Nicol J was ruling in MRH Solicitors Ltd v The County Court Sitting at Manchester & Ors  EWHC 1795 (Admin) , in which a Bolton law firm won a judicial review against the decision of Mr Recorder Osborne in Manchester County Court, who had accused it in his ruling of being party to a ‘crash for cash’ fraud, without giving the solicitors the chance to rebut the allegation. The substance of the case was reported yesterday on  Legal Futures.
After the ex tempore decision, the firm had asked the Recorder if it could make submissions as to why he should amend the transcript to remove the finding about MRH.
Nicol J also said that “in the unlikely event that something similar to this should happen in the future”, the right procedural course would be for the third party who believed they had been unfairly criticised in a judgment to apply to be joined as a party; if this was refused or the judge declined to amend the transcript, then they would have an order against which they could appeal, rather than seek a judicial review.
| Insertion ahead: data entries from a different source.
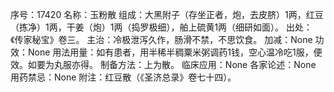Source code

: 序号：17420
名称：玉粉散
组成：大黑附子（存坐正者，炮，去皮脐）1两，红豆（拣净）1两，干姜（炮）1两（捣罗极细），舶上硫黄1两（细研如面）。
出处：《传家秘宝》卷三。
主治：冷极泄泻久作，肠滑不禁，不思饮食。
加减：None
功效：None
用法用量：如有患者，用半稀半稠粟米粥调药1钱，空心温冷吃1服，便效。如要为丸服亦得。
制备方法：上为散。
临床应用：None
各家论述：None
用药禁忌：None
附注：红豆散（《圣济总录》卷七十四）。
He added: “We emphasise that we are not saying that a third party who is criticised will necessarily be entitled to be joined as a party. There are many cases heard in the civil courts (and also family and criminal courts) where the conduct of an absent person falls to be considered.
“For example, in a conspiracy case not all the alleged conspirators may be before the court as parties or witnesses. In complex commercial frauds it may well be part of the case that an absent person or institution was party to dishonest conduct somewhere in the chain. Everything will depend on the facts of the individual case. The facts of this case are unusual.”